Tsui L V, Guidotti L G, Ishikawa T, Chisari F V
Department of Molecular and Experimental Medicine, Scripps Research Institute, La Jolla, CA 92037, USA.
Proc Natl Acad Sci U S A. 1995 Dec 19;92(26):12398-402. doi: 10.1073/pnas.92.26.12398.

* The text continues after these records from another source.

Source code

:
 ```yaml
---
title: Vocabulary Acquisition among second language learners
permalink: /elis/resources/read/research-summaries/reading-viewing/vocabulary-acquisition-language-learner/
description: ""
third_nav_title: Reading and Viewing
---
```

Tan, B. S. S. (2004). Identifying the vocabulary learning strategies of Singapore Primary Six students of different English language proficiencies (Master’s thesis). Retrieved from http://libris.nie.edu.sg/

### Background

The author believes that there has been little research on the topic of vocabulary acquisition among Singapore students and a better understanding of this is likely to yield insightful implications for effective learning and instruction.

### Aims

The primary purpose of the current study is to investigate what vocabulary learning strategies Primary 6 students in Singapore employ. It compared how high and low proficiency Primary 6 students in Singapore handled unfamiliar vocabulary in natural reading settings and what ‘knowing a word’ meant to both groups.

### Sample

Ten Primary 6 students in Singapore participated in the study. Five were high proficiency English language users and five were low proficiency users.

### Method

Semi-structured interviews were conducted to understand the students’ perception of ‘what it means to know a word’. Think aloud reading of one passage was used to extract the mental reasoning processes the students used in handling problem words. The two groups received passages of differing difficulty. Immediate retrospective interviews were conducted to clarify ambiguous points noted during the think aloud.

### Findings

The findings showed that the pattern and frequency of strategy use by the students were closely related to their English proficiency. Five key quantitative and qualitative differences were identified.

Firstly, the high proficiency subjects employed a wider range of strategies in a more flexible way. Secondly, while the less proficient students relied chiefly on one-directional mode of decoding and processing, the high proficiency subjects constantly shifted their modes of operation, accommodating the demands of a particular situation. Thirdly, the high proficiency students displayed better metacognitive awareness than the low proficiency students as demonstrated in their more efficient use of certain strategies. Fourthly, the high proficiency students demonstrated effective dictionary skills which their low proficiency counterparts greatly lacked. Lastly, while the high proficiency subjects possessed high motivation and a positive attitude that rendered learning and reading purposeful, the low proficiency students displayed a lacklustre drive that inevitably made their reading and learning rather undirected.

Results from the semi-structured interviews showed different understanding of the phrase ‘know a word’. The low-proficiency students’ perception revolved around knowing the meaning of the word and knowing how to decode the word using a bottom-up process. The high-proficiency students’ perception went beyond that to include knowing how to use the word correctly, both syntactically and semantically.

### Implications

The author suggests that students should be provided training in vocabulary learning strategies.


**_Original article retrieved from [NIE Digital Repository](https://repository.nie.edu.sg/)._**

Using transgenic mice that replicate the hepatitis B virus (HBV) genome, we recently demonstrated that class I-restricted, hepatitis B surface antigen-specific cytotoxic T lymphocytes (CTLs) can noncytolytically eliminate HBV pregenomic and envelope RNA transcripts from the hepatocyte. We now demonstrate that the steady-state content of these viral transcripts is profoundly reduced in the nucleus and cytoplasm of CTL-activated hepatocytes, but their transcription rates are only slightly reduced. Additionally, we demonstrate that transcripts covering the HBV X coding region are resistant to downregulation by the CTL. These results imply the existence of CTL-inducible hepatocellular factors that interact with a discrete element(s) between nucleotides 3157 and 1239 within the viral pregenomic and envelope transcripts and mediate their degradation, thus converting the hepatocyte from a passive victim to an active participant in the host response to HBV infection.
利用复制乙型肝炎病毒(HBV)基因组的转基因小鼠,我们最近证明,I类限制性、乙型肝炎表面抗原特异性细胞毒性T淋巴细胞(CTL)可通过非细胞溶解方式从肝细胞中清除HBV前基因组和包膜RNA转录本。我们现在证明,在CTL激活的肝细胞的细胞核和细胞质中,这些病毒转录本的稳态含量显著降低,但其转录速率仅略有降低。此外,我们证明,覆盖HBV X编码区的转录本对CTL的下调具有抗性。这些结果表明,存在CTL诱导的肝细胞因子,它们与病毒前基因组和包膜转录本中核苷酸3157至1239之间的离散元件相互作用并介导其降解,从而使肝细胞从HBV感染宿主反应中的被动受害者转变为积极参与者。